Shuangwu Chen
Publications
Rubric-Guided Process Reward for Stepwise Model Routing
Stepwise model routing improves the efficiency of Large Reasoning Models (LRMs) by assigning each reasoning step to a suitable model. Recent methods formulate routing as a sequential decision process and train the router with reinforcement learning. However, although they model routing as a process, they still supervise the router with outcome rewards. Such rewards only reflect final answer correctness and fail to evaluate intermediate routing decisions, which can weaken performance and generalization. To address this gap, we propose RoRo, a rubric-guided process reward framework for stepwise model routing. RoRo first collects diverse routing trajectories and constructs preference pairs based on outcome, cost, and process quality. It then trains a Rubricor to generate a query-specific evaluation rubric and a Judge to score routing trajectories under this rubric through alternating optimization. The resulting process rewards are combined with outcome rewards to optimize the routing policy via GRPO. Experiments on five reasoning benchmarks under both same-family and cross-family settings show that RoRo consistently outperforms strong baselines and achieves better accuracy and cost trade-offs.
Bridging Network Fragmentation: A Semantic-Augmented DRL Framework for UAV-aided VANETs
Vehicular Ad-hoc Networks (VANETs) are the digital cornerstone of autonomous driving, yet they suffer from severe network fragmentation in urban environments due to physical obstructions. Unmanned Aerial Vehicles (UAVs), with their high mobility, have emerged as a vital solution to bridge these connectivity gaps.

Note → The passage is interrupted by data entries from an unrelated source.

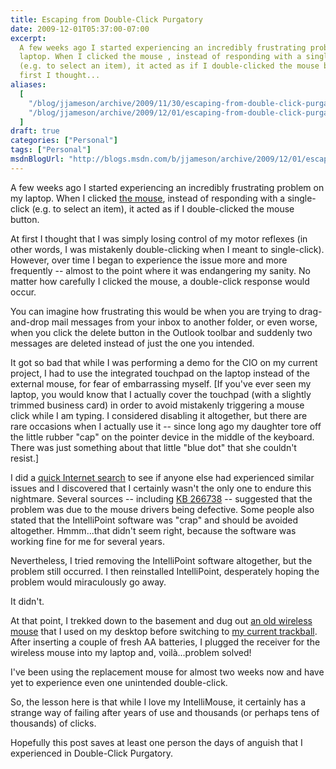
 ```yaml
---
title: Escaping from Double-Click Purgatory
date: 2009-12-01T05:37:00-07:00
excerpt:
  A few weeks ago I started experiencing an incredibly frustrating problem on my
  laptop. When I clicked the mouse , instead of responding with a single-click
  (e.g. to select an item), it acted as if I double-clicked the mouse button. At
  first I thought...
aliases:
  [
    "/blog/jjameson/archive/2009/11/30/escaping-from-double-click-purgatory.aspx",
    "/blog/jjameson/archive/2009/12/01/escaping-from-double-click-purgatory.aspx",
  ]
draft: true
categories: ["Personal"]
tags: ["Personal"]
msdnBlogUrl: "http://blogs.msdn.com/b/jjameson/archive/2009/12/01/escaping-from-double-click-purgatory.aspx"
---
```


A few weeks ago I started experiencing an incredibly frustrating problem on my
laptop. When I clicked
[the mouse](http://www.microsoft.com/products/info/product.aspx?view=22&pcid=90134df1-861e-417e-a584-86e088e38cdb&type=ovr),
instead of responding with a single-click (e.g. to select an item), it acted as
if I double-clicked the mouse button.

At first I thought that I was simply losing control of my motor reflexes (in
other words, I was mistakenly double-clicking when I meant to single-click).
However, over time I began to experience the issue more and more frequently --
almost to the point where it was endangering my sanity. No matter how carefully
I clicked the mouse, a double-click response would occur.

You can imagine how frustrating this would be when you are trying to
drag-and-drop mail messages from your inbox to another folder, or even worse,
when you click the delete button in the Outlook toolbar and suddenly two
messages are deleted instead of just the one you intended.

It got so bad that while I was performing a demo for the CIO on my current
project, I had to use the integrated touchpad on the laptop instead of the
external mouse, for fear of embarrassing myself. [If you've ever seen my laptop,
you would know that I actually cover the touchpad (with a slightly trimmed
business card) in order to avoid mistakenly triggering a mouse click while I am
typing. I considered disabling it altogether, but there are rare occasions when
I actually use it -- since long ago my daughter tore off the little rubber "cap"
on the pointer device in the middle of the keyboard. There was just something
about that little "blue dot" that she couldn't resist.]

I did a
[quick Internet search](http://www.bing.com/search?q=intellimouse+double+click&form=MSNH14&qs=n)
to see if anyone else had experienced similar issues and I discovered that I
certainly wasn't the only one to endure this nightmare. Several sources --
including [KB 266738](http://support.microsoft.com/kb/266738) -- suggested that
the problem was due to the mouse drivers being defective. Some people also
stated that the IntelliPoint software was "crap" and should be avoided
altogether. Hmmm...that didn't seem right, because the software was working fine
for me for several years.

Nevertheless, I tried removing the IntelliPoint software altogether, but the
problem still occurred. I then reinstalled IntelliPoint, desperately hoping the
problem would miraculously go away.

It didn't.

At that point, I trekked down to the basement and dug out
[an old wireless mouse](http://www.microsoft.com/products/info/product.aspx?view=10&pcid=e3ddebf3-9aeb-4f6d-983e-c49c2f691943&type=ovr)
that I used on my desktop before switching to
[my current trackball](http://www.microsoft.com/products/info/product.aspx?view=10&pcid=a9fdd4c0-41da-4045-9d6f-f087c17ffd30&type=ovr).
After inserting a couple of fresh AA batteries, I plugged the receiver for the
wireless mouse into my laptop and, voilà...problem solved!

I've been using the replacement mouse for almost two weeks now and have yet to
experience even one unintended double-click.

So, the lesson here is that while I love my IntelliMouse, it certainly has a
strange way of failing after years of use and thousands (or perhaps tens of
thousands) of clicks.

Hopefully this post saves at least one person the days of anguish that I
experienced in Double-Click Purgatory.
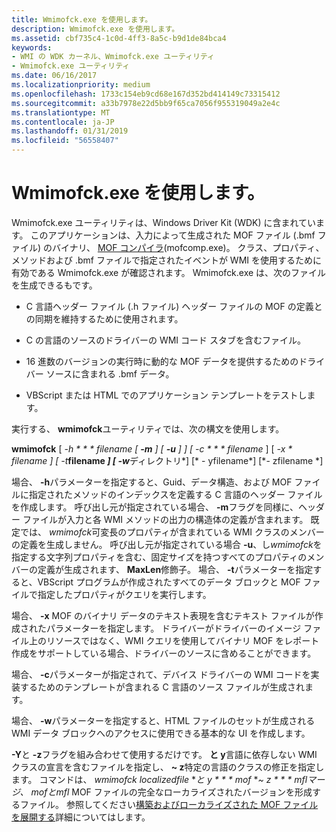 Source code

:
 ```yaml
---
title: Wmimofck.exe を使用します。
description: Wmimofck.exe を使用します。
ms.assetid: cbf735c4-1c0d-4ff3-8a5c-b9d1de84bca4
keywords:
- WMI の WDK カーネル、Wmimofck.exe ユーティリティ
- Wmimofck.exe ユーティリティ
ms.date: 06/16/2017
ms.localizationpriority: medium
ms.openlocfilehash: 1733c154eb9cd68e167d352bd414149c73315412
ms.sourcegitcommit: a33b7978e22d5bb9f65ca7056f955319049a2e4c
ms.translationtype: MT
ms.contentlocale: ja-JP
ms.lasthandoff: 01/31/2019
ms.locfileid: "56558407"
---
```

# <a name="using-wmimofckexe"></a>Wmimofck.exe を使用します。





Wmimofck.exe ユーティリティは、Windows Driver Kit (WDK) に含まれています。 このアプリケーションは、入力によって生成された MOF ファイル (.bmf ファイル) のバイナリ、 [MOF コンパイラ](compiling-a-driver-s-mof-file.md)(mofcomp.exe)。 クラス、プロパティ、メソッドおよび .bmf ファイルで指定されたイベントが WMI を使用するために有効である Wmimofck.exe が確認されます。 Wmimofck.exe は、次のファイルを生成できるもです。

-   C 言語ヘッダー ファイル (.h ファイル) ヘッダー ファイルの MOF の定義との同期を維持するために使用されます。

-   C の言語のソースのドライバーの WMI コード スタブを含むファイル。

-   16 進数のバージョンの実行時に動的な MOF データを提供するためのドライバー ソースに含まれる .bmf データ。

-   VBScript または HTML でのアプリケーション テンプレートをテストします。

実行する、 **wmimofck**ユーティリティでは、次の構文を使用します。

**wmimofck** \[  **-h * * * filename* \[ **-m** \] \[ **-u** \] \] \[* *-c * * * filename* \] \[ **-x * **filename* \] \[** -t***filename *\] \[* *-w***ディレクトリ*\] \[* - yfilename*\] \[*- zfilename *\]

場合、 **-h**パラメーターを指定すると、Guid、データ構造、および MOF ファイルに指定されたメソッドのインデックスを定義する C 言語のヘッダー ファイルを作成します。 呼び出し元が指定されている場合、 **-m**フラグを同様に、ヘッダー ファイルが入力と各 WMI メソッドの出力の構造体の定義が含まれます。 既定では、 *wmimofck*可変長のプロパティが含まれている WMI クラスのメンバーの定義を生成しません。 呼び出し元が指定されている場合 **-u**、し*wmimofck*を指定する文字列プロパティを含む、固定サイズを持つすべてのプロパティのメンバーの定義が生成されます、 **MaxLen**修飾子。 場合、 **-t**パラメーターを指定すると、VBScript プログラムが作成されたすべてのデータ ブロックと MOF ファイルで指定したプロパティがクエリを実行します。

場合、 **-x** MOF のバイナリ データのテキスト表現を含むテキスト ファイルが作成されたパラメーターを指定します。 ドライバーがドライバーのイメージ ファイル上のリソースではなく、WMI クエリを使用してバイナリ MOF をレポート作成をサポートしている場合、ドライバーのソースに含めることができます。

場合、 **-c**パラメーターが指定されて、デバイス ドライバーの WMI コードを実装するためのテンプレートが含まれる C 言語のソース ファイルが生成されます。

場合、 **-w**パラメーターを指定すると、HTML ファイルのセットが生成される WMI データ ブロックへのアクセスに使用できる基本的な UI を作成します。

**-Y**と **-z**フラグを組み合わせて使用するだけです。 **と y**言語に依存しない WMI クラスの宣言を含むファイルを指定し、 **~ z**特定の言語のクラスの修正を指定します。 コマンドは、 *wmimofck localizedfile* **と y * * * mof* **~ z * * * mfl*マージ、 *mof*と*mfl* MOF ファイルの完全なローカライズされたバージョンを形成するファイル。 参照してください[構築およびローカライズされた MOF ファイルを展開する](building-and-deploying-the-localized-mof-file.md)詳細についてはします。

 

 




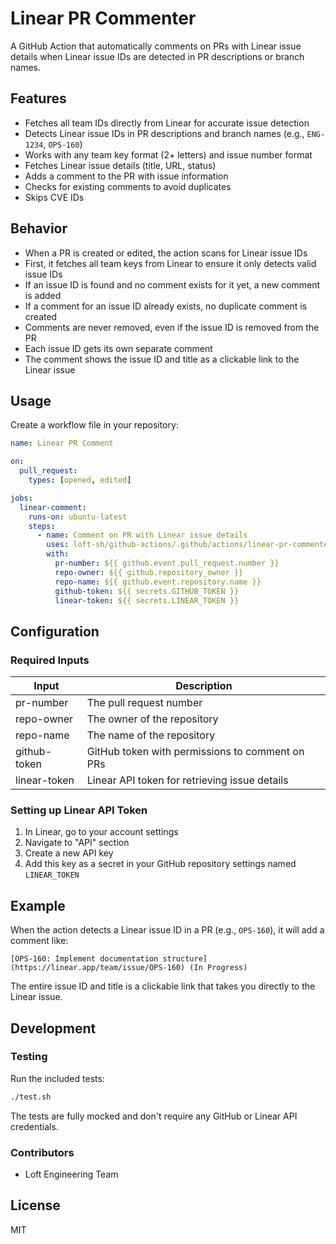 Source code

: # Linear PR Commenter

A GitHub Action that automatically comments on PRs with Linear issue details when Linear issue IDs are detected in PR descriptions or branch names.

## Features

- Fetches all team IDs directly from Linear for accurate issue detection
- Detects Linear issue IDs in PR descriptions and branch names (e.g., `ENG-1234`, `OPS-160`)
- Works with any team key format (2+ letters) and issue number format
- Fetches Linear issue details (title, URL, status)
- Adds a comment to the PR with issue information
- Checks for existing comments to avoid duplicates
- Skips CVE IDs

## Behavior

- When a PR is created or edited, the action scans for Linear issue IDs
- First, it fetches all team keys from Linear to ensure it only detects valid issue IDs
- If an issue ID is found and no comment exists for it yet, a new comment is added
- If a comment for an issue ID already exists, no duplicate comment is created
- Comments are never removed, even if the issue ID is removed from the PR
- Each issue ID gets its own separate comment
- The comment shows the issue ID and title as a clickable link to the Linear issue

## Usage

Create a workflow file in your repository:

```yaml
name: Linear PR Comment

on:
  pull_request:
    types: [opened, edited]

jobs:
  linear-comment:
    runs-on: ubuntu-latest
    steps:
      - name: Comment on PR with Linear issue details
        uses: loft-sh/github-actions/.github/actions/linear-pr-commenter@linear-pr-commenter/v1
        with:
          pr-number: ${{ github.event.pull_request.number }}
          repo-owner: ${{ github.repository_owner }}
          repo-name: ${{ github.event.repository.name }}
          github-token: ${{ secrets.GITHUB_TOKEN }}
          linear-token: ${{ secrets.LINEAR_TOKEN }}
```

## Configuration

### Required Inputs

| Input         | Description                                     |
|---------------|-------------------------------------------------|
| pr-number     | The pull request number                         |
| repo-owner    | The owner of the repository                     |
| repo-name     | The name of the repository                      |
| github-token  | GitHub token with permissions to comment on PRs |
| linear-token  | Linear API token for retrieving issue details   |

### Setting up Linear API Token

1. In Linear, go to your account settings
2. Navigate to "API" section
3. Create a new API key
4. Add this key as a secret in your GitHub repository settings named `LINEAR_TOKEN`

## Example

When the action detects a Linear issue ID in a PR (e.g., `OPS-160`), it will add a comment like:

```
[OPS-160: Implement documentation structure](https://linear.app/team/issue/OPS-160) (In Progress)
```

The entire issue ID and title is a clickable link that takes you directly to the Linear issue.

## Development

### Testing

Run the included tests:

```bash
./test.sh
```

The tests are fully mocked and don't require any GitHub or Linear API credentials.

### Contributors

- Loft Engineering Team

## License

MIT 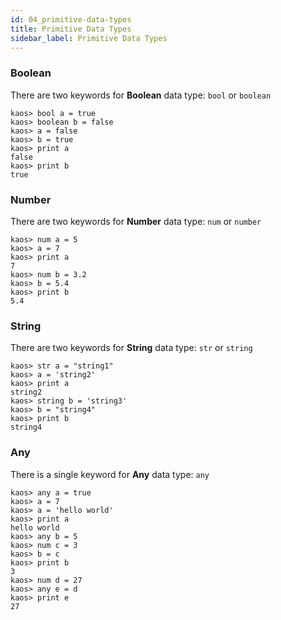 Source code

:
 ```yaml
---
id: 04_primitive-data-types
title: Primitive Data Types
sidebar_label: Primitive Data Types
---
```


### Boolean

There are two keywords for **Boolean** data type: `bool` or `boolean`

```
kaos> bool a = true
kaos> boolean b = false
kaos> a = false
kaos> b = true
kaos> print a
false
kaos> print b
true
```

### Number

There are two keywords for **Number** data type: `num` or `number`

```
kaos> num a = 5
kaos> a = 7
kaos> print a
7
kaos> num b = 3.2
kaos> b = 5.4
kaos> print b
5.4
```

### String

There are two keywords for **String** data type: `str` or `string`

```
kaos> str a = "string1"
kaos> a = 'string2'
kaos> print a
string2
kaos> string b = 'string3'
kaos> b = "string4"
kaos> print b
string4
```

### Any

There is a single keyword for **Any** data type: `any`

```
kaos> any a = true
kaos> a = 7
kaos> a = 'hello world'
kaos> print a
hello world
kaos> any b = 5
kaos> num c = 3
kaos> b = c
kaos> print b
3
kaos> num d = 27
kaos> any e = d
kaos> print e
27
```

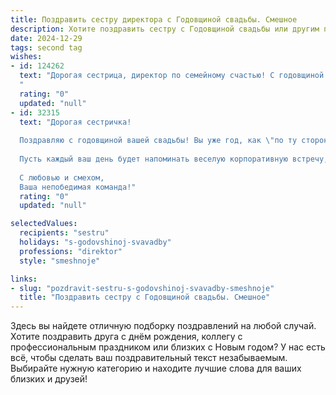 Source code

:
 ```yaml
---
title: Поздравить сестру директора с Годовщиной свадьбы. Смешное
description: Хотите поздравить сестру с Годовщиной свадьбы или другим праздником? Наш ИИ создаст незабываемое поздравление, а вы обязательно выделитесь среди других.  
date: 2024-12-29
tags: second tag
wishes:
- id: 124262
  text: "Дорогая сестрица, директор по семейному счастью! С годовщиной свадьбы!  Желаю вам с мужем, чтобы ваш бюджет был таким же стабильным, как ваша должность, а семейный корабль плыл по морю любви без штормов (ну, разве что легкий бриз романтики!). Пусть каждый год вашей совместной жизни будет всё ярче и смешнее предыдущего!  Живите долго и счастливо, а главное —  без скуки и насущных проблем (кроме, разве что, выбора, какой дорогой ресторан выбрать на следующую годовщину!).
  "
  rating: "0"
  updated: "null"
- id: 32315
  text: "Дорогая сестричка!
  
  Поздравляю с годовщиной вашей свадьбы! Вы уже год, как \"по ту сторону баррикад\" - в армии любви и семейного счастья. Желаю вам, чтобы командование всегда было в ваших руках, а страсти в отношениях - как в лучших романах: с наградами за смелость и без суеты в боевых действиях!
  
  Пусть каждый ваш день будет напоминать веселую корпоративную встречу, где главный тост — это \"за взаимопонимание\", а шутки про \"кто стирает носки\" будут только на ура! И помните: чем больше у вас общего, тем меньше поводов для ссор.
  
  С любовью и смехом,
  Ваша непобедимая команда!"
  rating: "0"
  updated: "null"

selectedValues:
  recipients: "sestru"
  holidays: "s-godovshinoj-svavadby"
  professions: "direktor"
  style: "smeshnoje"

links:
- slug: "pozdravit-sestru-s-godovshinoj-svavadby-smeshnoje"
  title: "Поздравить сестру с Годовщиной свадьбы. Смешное"
---
```


Здесь вы найдете отличную подборку поздравлений на любой случай.
Хотите поздравить друга с днём рождения, коллегу с профессиональным праздником или близких с Новым годом? У нас есть всё, чтобы сделать ваш поздравительный текст незабываемым. Выбирайте нужную категорию и находите лучшие слова для ваших близких и друзей!
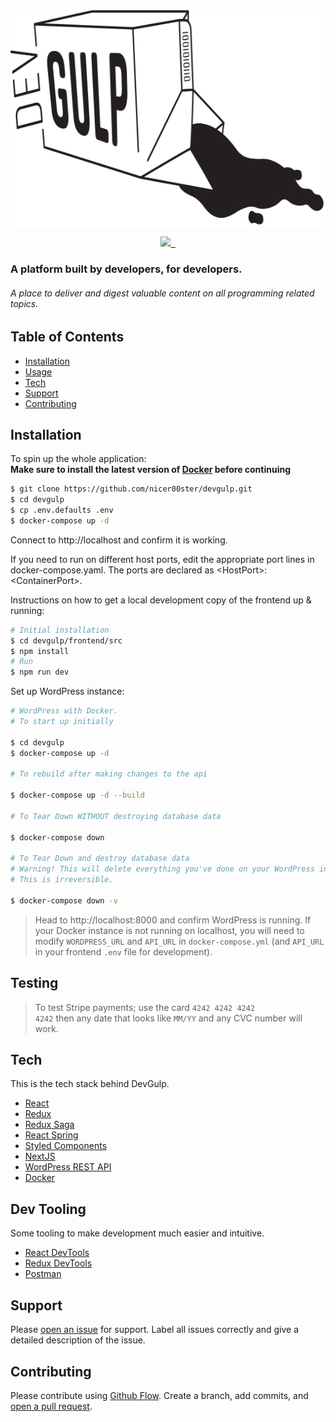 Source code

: <p align="center">
  <img align="center" src="https://github.com/nicer00ster/devgulp/blob/master/devgulp.png?raw=true" width="600" height="350" />
</p>


<p align="center">
  <a aria-label="DevGulp Logo" href="https://github.com/devgulp">
    <img src="https://img.shields.io/badge/❤️%20MADE%20WITH%20LOVE%20❤️-1f222e.svg?style=for-the-badge&labelColor=1f222e">
  </a>
  <a aria-label="License" href="https://github.com/nicer00ster/devgulp/blob/master/LICENSE.md">
    <img alt="" src="https://img.shields.io/github/license/nicer00ster/devgulp?color=92c5f8&style=for-the-badge&labelColor=1f222e">
  </a>
  <a aria-label="Contributors" href="https://github.com/nicer00ster/devgulp/settings/collaboration">
    <img alt="" src="https://img.shields.io/github/contributors-anon/nicer00ster/devgulp?color=80dad3&style=for-the-badge&labelColor=1f222e">
  </a>
</p>

### A platform built by developers, for developers.
###### A place to deliver and digest valuable content on all programming related topics.

## Table of Contents

- [Installation](#installation)
- [Usage](#usage)
- [Tech](#tech)
- [Support](#support)
- [Contributing](#contributing)

## Installation

To spin up the whole application:
<br/>
**Make sure to install the latest version of [Docker](https://www.docker.com/) before continuing**
```sh
$ git clone https://github.com/nicer00ster/devgulp.git
$ cd devgulp
$ cp .env.defaults .env
$ docker-compose up -d
```

Connect to http://localhost and confirm it is working.

If you need to run on different host ports, edit the appropriate port lines in docker-compose.yaml. The ports are declared as \<HostPort\>:\<ContainerPort\>.


Instructions on how to get a local development copy of the frontend up & running:
```sh
# Initial installation
$ cd devgulp/frontend/src
$ npm install
# Run
$ npm run dev
```

Set up WordPress instance:
<br />
```sh
# WordPress with Docker.
# To start up initially

$ cd devgulp
$ docker-compose up -d

# To rebuild after making changes to the api

$ docker-compose up -d --build

# To Tear Down WITHOUT destroying database data

$ docker-compose down

# To Tear Down and destroy database data
# Warning! This will delete everything you've done on your WordPress instance, including all posts and user accounts.
# This is irreversible.

$ docker-compose down -v
```

> Head to http://localhost:8000 and confirm WordPress is running. If your Docker instance is not running on localhost, you will need to modify `WORDPRESS_URL` and `API_URL` in `docker-compose.yml` (and `API_URL` in your frontend `.env` file for development).

## Testing

> To test Stripe payments; use the card <code>4242 4242 4242 4242</code> then any date that looks like <code>MM/YY</code> and any CVC number will work.

## Tech

This is the tech stack behind DevGulp.
- [React](https://reactjs.org/)
- [Redux](https://redux.js.org/)
- [Redux Saga](https://redux-saga.js.org/)
- [React Spring](https://www.react-spring.io/)
- [Styled Components](https://www.styled-components.com/)
- [NextJS](https://nextjs.org/)
- [WordPress REST API](https://developer.wordpress.org/rest-api/)
- [Docker](https://www.docker.com/)


## Dev Tooling

Some tooling to make development much easier and intuitive.
- [React DevTools](https://chrome.google.com/webstore/detail/react-developer-tools/fmkadmapgofadopljbjfkapdkoienihi?hl=en)
- [Redux DevTools](https://chrome.google.com/webstore/detail/redux-devtools/lmhkpmbekcpmknklioeibfkpmmfibljd?hl=en)
- [Postman](https://www.getpostman.com/)

## Support

Please [open an issue](https://github.com/nicer00ster/devgulp/issues) for support.
Label all issues correctly and give a detailed description of the issue.

## Contributing

Please contribute using [Github Flow](https://guides.github.com/introduction/flow/). Create a branch, add commits, and [open a pull request](https://github.com/nicer00ster/devgulp/compare/).
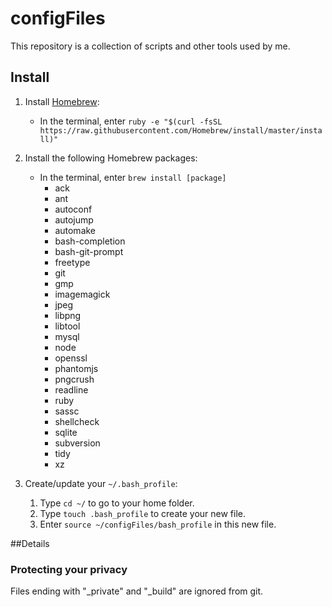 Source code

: # configFiles

This repository is a collection of scripts and other tools used by me.

## Install

1. Install [Homebrew](http://brew.sh/):
    * In the terminal, enter ```ruby -e "$(curl -fsSL https://raw.githubusercontent.com/Homebrew/install/master/install)"```

2. Install the following Homebrew packages:
    * In the terminal, enter ```brew install [package]```
        * ack
        * ant
        * autoconf
        * autojump
        * automake
        * bash-completion
        * bash-git-prompt
        * freetype
        * git
        * gmp
        * imagemagick
        * jpeg
        * libpng
        * libtool
        * mysql
        * node
        * openssl
        * phantomjs
        * pngcrush
        * readline
        * ruby
        * sassc
        * shellcheck
        * sqlite
        * subversion
        * tidy
        * xz

3. Create/update your ```~/.bash_profile```:
    1. Type ```cd ~/``` to go to your home folder.
    2. Type ```touch .bash_profile``` to create your new file.
    3. Enter ```source ~/configFiles/bash_profile``` in this new file.

##Details

### Protecting your privacy
Files ending with "_private" and "_build" are ignored from git. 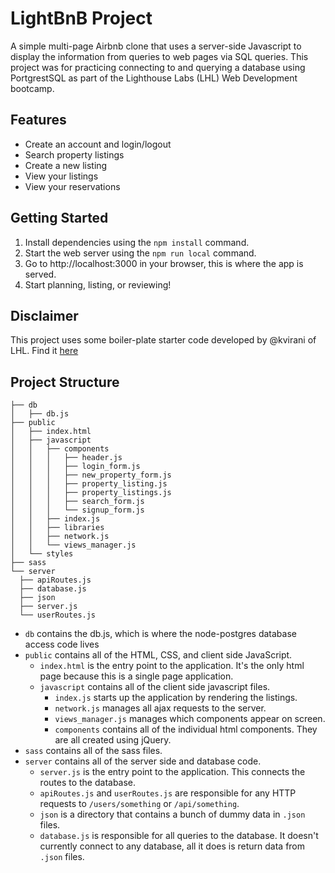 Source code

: # LightBnB Project
A simple multi-page Airbnb clone that uses a server-side Javascript to display the information from queries to web pages via SQL queries. This project was for practicing connecting to and querying a database using PortgrestSQL as part of the Lighthouse Labs (LHL) Web Development bootcamp.

## Features 
- Create an account and login/logout
- Search property listings
- Create a new listing
- View your listings
- View your reservations

## Getting Started
1. Install dependencies using the `npm install` command.
2. Start the web server using the `npm run local` command.  
3. Go to http://localhost:3000 in your browser, this is where the app is served.
4. Start planning, listing, or reviewing!


## Disclaimer
This project uses some boiler-plate starter code developed by @kvirani of LHL.  Find it [here](https://github.com/lighthouse-labs/LightBnB_WebApp)

## Project Structure

```
├── db
│   ├── db.js
├── public
│   ├── index.html
│   ├── javascript
│   │   ├── components 
│   │   │   ├── header.js
│   │   │   ├── login_form.js
│   │   │   ├── new_property_form.js
│   │   │   ├── property_listing.js
│   │   │   ├── property_listings.js
│   │   │   ├── search_form.js
│   │   │   └── signup_form.js
│   │   ├── index.js
│   │   ├── libraries
│   │   ├── network.js
│   │   └── views_manager.js
│   └── styles
├── sass
└── server
  ├── apiRoutes.js
  ├── database.js
  ├── json
  ├── server.js
  └── userRoutes.js
```

* `db` contains the db.js, which is where the node-postgres database access code lives
* `public` contains all of the HTML, CSS, and client side JavaScript. 
  * `index.html` is the entry point to the application. It's the only html page because this is a single page application.
  * `javascript` contains all of the client side javascript files.
    * `index.js` starts up the application by rendering the listings.
    * `network.js` manages all ajax requests to the server.
    * `views_manager.js` manages which components appear on screen.
    * `components` contains all of the individual html components. They are all created using jQuery.
* `sass` contains all of the sass files. 
* `server` contains all of the server side and database code.
  * `server.js` is the entry point to the application. This connects the routes to the database.
  * `apiRoutes.js` and `userRoutes.js` are responsible for any HTTP requests to `/users/something` or `/api/something`. 
  * `json` is a directory that contains a bunch of dummy data in `.json` files.
  * `database.js` is responsible for all queries to the database. It doesn't currently connect to any database, all it does is return data from `.json` files.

However, traditional Deep Reinforcement Learning (DRL)-based UAV deployment strategies lack semantic understanding of road topology, often resulting in blind exploration and sample inefficiency. By contrast, Large Language Models (LLMs) possess powerful reasoning capabilities capable of identifying topological importance, though applying them to control tasks remains challenging. To address this, we propose the Semantic-Augmented DRL (SA-DRL) framework. Firstly, we propose a fragmentation quantification method based on Road Topology Graphs (RTG) and Dual Connected Graphs (DCG). Subsequently, we design a four-stage pipeline to transform a general-purpose LLM into a domain-specific topology expert. Finally, we propose the Semantic-Augmented PPO (SA-PPO) algorithm, which employs a Logit Fusion mechanism to inject the LLM's semantic reasoning directly into the policy as a prior, effectively guiding the agent toward critical intersections. Extensive high-fidelity simulations demonstrate that SA-PPO achieves state-of-the-art performance with remarkable efficiency, reaching baseline performance levels using only 26.6% of the training episodes. Ultimately, SA-PPO improves two key connectivity metrics by 13.2% and 23.5% over competing methods, while reducing energy consumption to just 28.2% of the baseline.
HardSecBench: Benchmarking the Security Awareness of LLMs for Hardware Code Generation
Large language models (LLMs) are being increasingly integrated into practical hardware and firmware development pipelines for code generation. Existing studies have primarily focused on evaluating the functional correctness of LLM-generated code, yet paid limited attention to its security issues. However, LLM-generated code that appears functionally sound may embed security flaws which could induce catastrophic damages after deployment. This critical research gap motivates us to design a benchmark for assessing security awareness under realistic specifications. In this work, we introduce HardSecBench, a benchmark with 924 tasks spanning Verilog Register Transfer Level (RTL) and firmware-level C, covering 76 hardware-relevant Common Weakness Enumeration (CWE) entries. Each task includes a structured specification, a secure reference implementation, and executable tests. To automate artifact synthesis, we propose a multi-agent pipeline that decouples synthesis from verification and grounds evaluation in execution evidence, enabling reliable evaluation. Using HardSecBench, we evaluate a range of LLMs on hardware and firmware code generation and find that models often satisfy functional requirements while still leaving security risks. We also find that security results vary with prompting. These findings highlight pressing challenges and offer actionable insights for future advancements in LLM-assisted hardware design. Our data and code will be released soon.